I thought that tracked and logged distance would always combine to equal total distance. The plot above shows that is not true. It looks like it is possible that respondents who need to log additional distance do not get that distance added into total distance.

ggplot(data = daily_activity_ready, mapping = aes(x = distance_in_km, y = tracked_kms)) +
  geom_point() +
  labs(title = "Does Tracked Distance by Itself Equal Total Distance?")

Tracked distance alone does not always equal the total distance either. Just to explore that further, I’ll make a new data frame of just the instances where the distance_in_km does not equal the tracked_kms plus the logged_kms.

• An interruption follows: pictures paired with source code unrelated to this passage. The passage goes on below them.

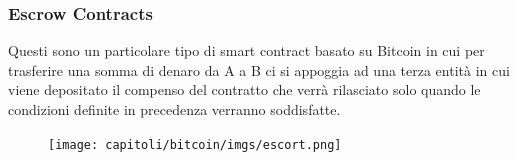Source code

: \subsubsection{Escrow Contracts}

Questi sono un particolare tipo di smart contract basato su Bitcoin in cui per
trasferire una somma di denaro da A a B ci si appoggia ad una terza entità in
cui viene depositato il compenso del contratto che verrà rilasciato solo quando
le condizioni definite in precedenza verranno soddisfatte.

\begin{figure}[H]
    \centering
    \texttt{[image: capitoli/bitcoin/imgs/escort.png]}
\end{figure}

distance_anomalies <- mutate(combined_data, calc_dist = tracked_kms + logged_kms) %>%
  select(id, new_date, calc_dist, distance_in_km) %>%
  filter(calc_dist != distance_in_km)
glimpse(distance_anomalies)

## Rows: 33
## Columns: 4
## $ id             <dbl> 6775888955, 6962181067, 6962181067, 6962181067, 7007744…
## $ new_date       <chr> "4/26/2016", "4/21/2016", "4/25/2016", "5/9/2016", "4/1…
## $ calc_dist      <dbl> 7.229596, 11.961692, 11.865175, 11.847822, 14.349782, 1…
## $ distance_in_km <dbl> 5.27, 9.71, 9.27, 8.72, 10.29, 9.65, 8.24, 10.98, 10.48…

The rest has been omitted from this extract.